Root and Malan were on a roll in the first session of the day and punished indisciplined Australian bowlers who got desperate in search of wicket-taking deliveries. They cashed in on full deliveries and carried England to the 150-run mark and went past individual fifties to show some sort of spark, just the same way they did in the second innings of the first Test.
However, the script afterwards turned out to be similar to what transpired on the fourth morning at the Gabba and as soon as they were dismissed in quick succession, there was no one to rescue England. Root could not convert yet another brilliant start into a three-figure mark and when Malan too suffered a similar fate, Australia knew they had the game in their control.
Cameron Green turned out to be the point of difference once again as he worked over the England captain, who was going through a rather comfortable stay at the crease. He was threatening him around his off stump and got him out on two occasions on three balls before getting him nicked off to his counterpart in slips. Malan perished chasing an expansive shot of Mitchell Starc.
England needed a clam head to balance the momentum shift but neither Jos Buttler nor Ollie Pope could stand up to the pressure that was being created from both ends by the experienced pair of Nathan Lyon and Starc. Lyon faux Pope while the right-hander was not looking too comfortable defending him on the front foot and eagerness to reach to the pitch of the ball and Lyon’s guile saw him going back to the pavilion for another disappointing score.

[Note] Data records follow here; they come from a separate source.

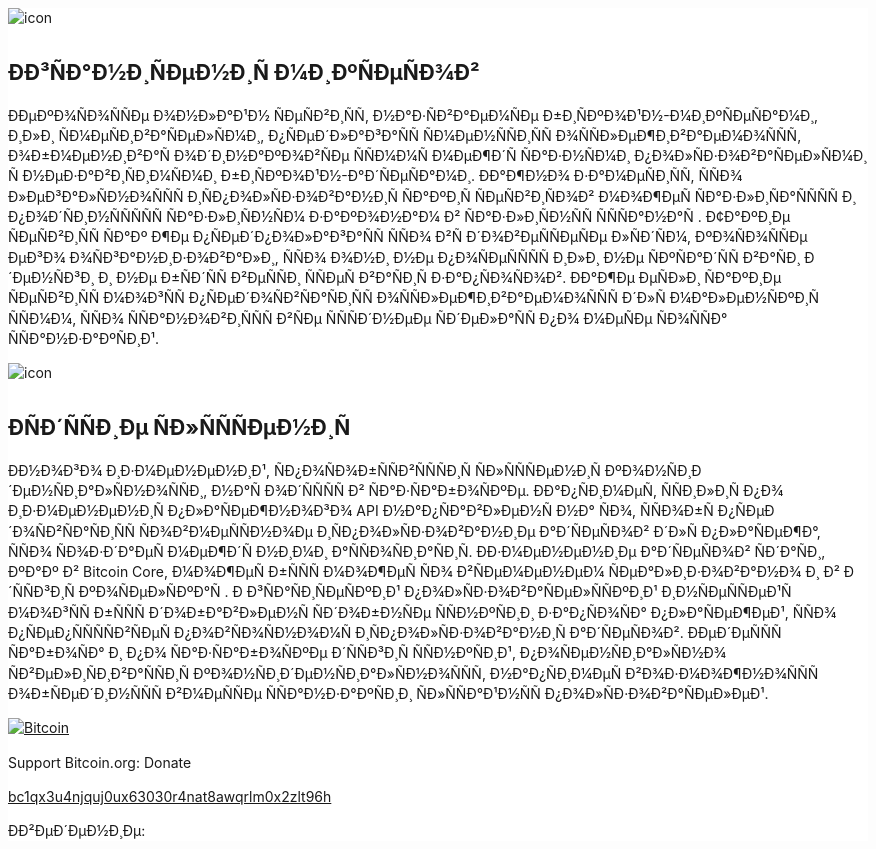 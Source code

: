![icon](/img/icons/mixing-services.svg?1716491272)

## ÐÐ³ÑÐ°Ð½Ð¸ÑÐµÐ½Ð¸Ñ Ð¼Ð¸ÐºÑÐµÑÐ¾Ð²

ÐÐµÐºÐ¾ÑÐ¾ÑÑÐµ Ð¾Ð½Ð»Ð°Ð¹Ð½ ÑÐµÑÐ²Ð¸ÑÑ, Ð½Ð°Ð·ÑÐ²Ð°ÐµÐ¼ÑÐµ
Ð±Ð¸ÑÐºÐ¾Ð¹Ð½-Ð¼Ð¸ÐºÑÐµÑÐ°Ð¼Ð¸, Ð¸Ð»Ð¸ ÑÐ¼ÐµÑÐ¸Ð²Ð°ÑÐµÐ»ÑÐ¼Ð¸,
Ð¿ÑÐµÐ´Ð»Ð°Ð³Ð°ÑÑ ÑÐ¼ÐµÐ½ÑÑÐ¸ÑÑ Ð¾ÑÑÐ»ÐµÐ¶Ð¸Ð²Ð°ÐµÐ¼Ð¾ÑÑÑ,
Ð¾Ð±Ð¼ÐµÐ½Ð¸Ð²Ð°Ñ Ð¾Ð´Ð¸Ð½Ð°ÐºÐ¾Ð²ÑÐµ ÑÑÐ¼Ð¼Ñ Ð¼ÐµÐ¶Ð´Ñ ÑÐ°Ð·Ð½ÑÐ¼Ð¸
Ð¿Ð¾Ð»ÑÐ·Ð¾Ð²Ð°ÑÐµÐ»ÑÐ¼Ð¸ Ñ Ð½ÐµÐ·Ð°Ð²Ð¸ÑÐ¸Ð¼ÑÐ¼Ð¸
Ð±Ð¸ÑÐºÐ¾Ð¹Ð½-Ð°Ð´ÑÐµÑÐ°Ð¼Ð¸. ÐÐ°Ð¶Ð½Ð¾ Ð·Ð°Ð¼ÐµÑÐ¸ÑÑ, ÑÑÐ¾
Ð»ÐµÐ³Ð°Ð»ÑÐ½Ð¾ÑÑÑ Ð¸ÑÐ¿Ð¾Ð»ÑÐ·Ð¾Ð²Ð°Ð½Ð¸Ñ ÑÐ°ÐºÐ¸Ñ ÑÐµÑÐ²Ð¸ÑÐ¾Ð²
Ð¼Ð¾Ð¶ÐµÑ ÑÐ°Ð·Ð»Ð¸ÑÐ°ÑÑÑÑ Ð¸ Ð¿Ð¾Ð´ÑÐ¸Ð½ÑÑÑÑÑ ÑÐ°Ð·Ð»Ð¸ÑÐ½ÑÐ¼
Ð·Ð°ÐºÐ¾Ð½Ð°Ð¼ Ð² ÑÐ°Ð·Ð»Ð¸ÑÐ½ÑÑ ÑÑÑÐ°Ð½Ð°Ñ . Ð¢Ð°ÐºÐ¸Ðµ ÑÐµÑÐ²Ð¸ÑÑ
ÑÐ°Ðº Ð¶Ðµ Ð¿ÑÐµÐ´Ð¿Ð¾Ð»Ð°Ð³Ð°ÑÑ ÑÑÐ¾ Ð²Ñ Ð´Ð¾Ð²ÐµÑÑÐµÑÐµ
Ð»ÑÐ´ÑÐ¼, ÐºÐ¾ÑÐ¾ÑÑÐµ ÐµÐ³Ð¾ Ð¾ÑÐ³Ð°Ð½Ð¸Ð·Ð¾Ð²Ð°Ð»Ð¸, ÑÑÐ¾ Ð¾Ð½Ð¸ Ð½Ðµ
Ð¿Ð¾ÑÐµÑÑÑÑ Ð¸Ð»Ð¸ Ð½Ðµ ÑÐºÑÐ°Ð´ÑÑ Ð²Ð°ÑÐ¸ Ð´ÐµÐ½ÑÐ³Ð¸ Ð¸ Ð½Ðµ
Ð±ÑÐ´ÑÑ Ð²ÐµÑÑÐ¸ ÑÑÐµÑ Ð²Ð°ÑÐ¸Ñ Ð·Ð°Ð¿ÑÐ¾ÑÐ¾Ð². ÐÐ°Ð¶Ðµ ÐµÑÐ»Ð¸
ÑÐ°ÐºÐ¸Ðµ ÑÐµÑÐ²Ð¸ÑÑ Ð¼Ð¾Ð³ÑÑ Ð¿ÑÐµÐ´Ð¾ÑÐ²ÑÐ°ÑÐ¸ÑÑ
Ð¾ÑÑÐ»ÐµÐ¶Ð¸Ð²Ð°ÐµÐ¼Ð¾ÑÑÑ Ð´Ð»Ñ Ð¼Ð°Ð»ÐµÐ½ÑÐºÐ¸Ñ ÑÑÐ¼Ð¼, ÑÑÐ¾
ÑÑÐ°Ð½Ð¾Ð²Ð¸ÑÑÑ Ð²ÑÐµ ÑÑÑÐ´Ð½ÐµÐµ ÑÐ´ÐµÐ»Ð°ÑÑ Ð¿Ð¾ Ð¼ÐµÑÐµ
ÑÐ¾ÑÑÐ° ÑÑÐ°Ð½Ð·Ð°ÐºÑÐ¸Ð¹.

![icon](/img/icons/future-improvements.svg?1716491272)

## ÐÑÐ´ÑÑÐ¸Ðµ ÑÐ»ÑÑÑÐµÐ½Ð¸Ñ

ÐÐ½Ð¾Ð³Ð¾ Ð¸Ð·Ð¼ÐµÐ½ÐµÐ½Ð¸Ð¹, ÑÐ¿Ð¾ÑÐ¾Ð±ÑÑÐ²ÑÑÑÐ¸Ñ ÑÐ»ÑÑÑÐµÐ½Ð¸Ñ
ÐºÐ¾Ð½ÑÐ¸Ð´ÐµÐ½ÑÐ¸Ð°Ð»ÑÐ½Ð¾ÑÑÐ¸, Ð½Ð°Ñ Ð¾Ð´ÑÑÑÑ Ð²
ÑÐ°Ð·ÑÐ°Ð±Ð¾ÑÐºÐµ. ÐÐ°Ð¿ÑÐ¸Ð¼ÐµÑ, ÑÑÐ¸Ð»Ð¸Ñ Ð¿Ð¾ Ð¸Ð·Ð¼ÐµÐ½ÐµÐ½Ð¸Ñ
Ð¿Ð»Ð°ÑÐµÐ¶Ð½Ð¾Ð³Ð¾ API Ð½Ð°Ð¿ÑÐ°Ð²Ð»ÐµÐ½Ñ Ð½Ð° ÑÐ¾, ÑÑÐ¾Ð±Ñ
Ð¿ÑÐµÐ´Ð¾ÑÐ²ÑÐ°ÑÐ¸ÑÑ ÑÐ¾Ð²Ð¼ÐµÑÑÐ½Ð¾Ðµ Ð¸ÑÐ¿Ð¾Ð»ÑÐ·Ð¾Ð²Ð°Ð½Ð¸Ðµ
Ð°Ð´ÑÐµÑÐ¾Ð² Ð´Ð»Ñ Ð¿Ð»Ð°ÑÐµÐ¶Ð°, ÑÑÐ¾ ÑÐ¾Ð·Ð´Ð°ÐµÑ Ð¼ÐµÐ¶Ð´Ñ
Ð½Ð¸Ð¼Ð¸ Ð°ÑÑÐ¾ÑÐ¸Ð°ÑÐ¸Ñ. ÐÐ·Ð¼ÐµÐ½ÐµÐ½Ð¸Ðµ Ð°Ð´ÑÐµÑÐ¾Ð² ÑÐ´Ð°ÑÐ¸,
ÐºÐ°Ðº Ð² Bitcoin Core, Ð¼Ð¾Ð¶ÐµÑ Ð±ÑÑÑ Ð¼Ð¾Ð¶ÐµÑ ÑÐ¾ Ð²ÑÐµÐ¼ÐµÐ½ÐµÐ¼
ÑÐµÐ°Ð»Ð¸Ð·Ð¾Ð²Ð°Ð½Ð¾ Ð¸ Ð² Ð´ÑÑÐ³Ð¸Ñ ÐºÐ¾ÑÐµÐ»ÑÐºÐ°Ñ . Ð
Ð³ÑÐ°ÑÐ¸ÑÐµÑÐºÐ¸Ð¹ Ð¿Ð¾Ð»ÑÐ·Ð¾Ð²Ð°ÑÐµÐ»ÑÑÐºÐ¸Ð¹ Ð¸Ð½ÑÐµÑÑÐµÐ¹Ñ
Ð¼Ð¾Ð³ÑÑ Ð±ÑÑÑ Ð´Ð¾Ð±Ð°Ð²Ð»ÐµÐ½Ñ ÑÐ´Ð¾Ð±Ð½ÑÐµ ÑÑÐ½ÐºÑÐ¸Ð¸
Ð·Ð°Ð¿ÑÐ¾ÑÐ° Ð¿Ð»Ð°ÑÐµÐ¶ÐµÐ¹, ÑÑÐ¾ Ð¿ÑÐµÐ¿ÑÑÑÑÐ²ÑÐµÑ
Ð¿Ð¾Ð²ÑÐ¾ÑÐ½Ð¾Ð¼Ñ Ð¸ÑÐ¿Ð¾Ð»ÑÐ·Ð¾Ð²Ð°Ð½Ð¸Ñ Ð°Ð´ÑÐµÑÐ¾Ð². ÐÐµÐ´ÐµÑÑÑ
ÑÐ°Ð±Ð¾ÑÐ° Ð¸ Ð¿Ð¾ ÑÐ°Ð·ÑÐ°Ð±Ð¾ÑÐºÐµ Ð´ÑÑÐ³Ð¸Ñ ÑÑÐ½ÐºÑÐ¸Ð¹,
Ð¿Ð¾ÑÐµÐ½ÑÐ¸Ð°Ð»ÑÐ½Ð¾ ÑÐ²ÐµÐ»Ð¸ÑÐ¸Ð²Ð°ÑÑÐ¸Ñ
ÐºÐ¾Ð½ÑÐ¸Ð´ÐµÐ½ÑÐ¸Ð°Ð»ÑÐ½Ð¾ÑÑÑ, Ð½Ð°Ð¿ÑÐ¸Ð¼ÐµÑ Ð²Ð¾Ð·Ð¼Ð¾Ð¶Ð½Ð¾ÑÑÑ
Ð¾Ð±ÑÐµÐ´Ð¸Ð½ÑÑÑ Ð²Ð¼ÐµÑÑÐµ ÑÑÐ°Ð½Ð·Ð°ÐºÑÐ¸Ð¸ ÑÐ»ÑÑÐ°Ð¹Ð½ÑÑ
Ð¿Ð¾Ð»ÑÐ·Ð¾Ð²Ð°ÑÐµÐ»ÐµÐ¹.

[ ![Bitcoin](/img/icons/logo-footer.svg?1716491272) ](/ru/)

Support Bitcoin.org: Donate

[bc1qx3u4njquj0ux63030r4nat8awqrlm0x2zlt96h](bitcoin:bc1qx3u4njquj0ux63030r4nat8awqrlm0x2zlt96h)

ÐÐ²ÐµÐ´ÐµÐ½Ð¸Ðµ:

Buttler has been hailed for batting with positive intent and taking the attack to the opposition but this time the rub of the green did not go his way and Starc found the outside edge of his bat to David Warner in slip.
England slipped from a rather comfortable position of 150/2 to 236 all out in the span of a session went on to ratify the saying that an England collapse always lurking around the corner.
Having gained a substantial lead of 237 runs, Australia did not go for the jugular and chose to wait for further deterioration of the pitch before asking England to bat once again. Australia doesn’t appear to be in hurry to force the result and level of assistance to both Lyon and Root suggest that the surface at Adelaide Oval has a lot in it to offer on the fourth and fifth day of the game.
England needed a proper heroic performance with the ball to strike the hosts out of their comfortable position in the game but an in-form Warner and even a struggling Marcus Harris found their way to survive the last hour of the day. Warner could not end the day unbeaten although it was the failure of his own and partner's making than English bowlers inducing a mistake out of them.
The hosts are way ahead in the game with a lead of 282 runs and as many as nine wickets including their stand-in skipper Smith and charismatic Marnus Labuschagne sitting idle in the dressing room to inflict more body flows on an already down and out England.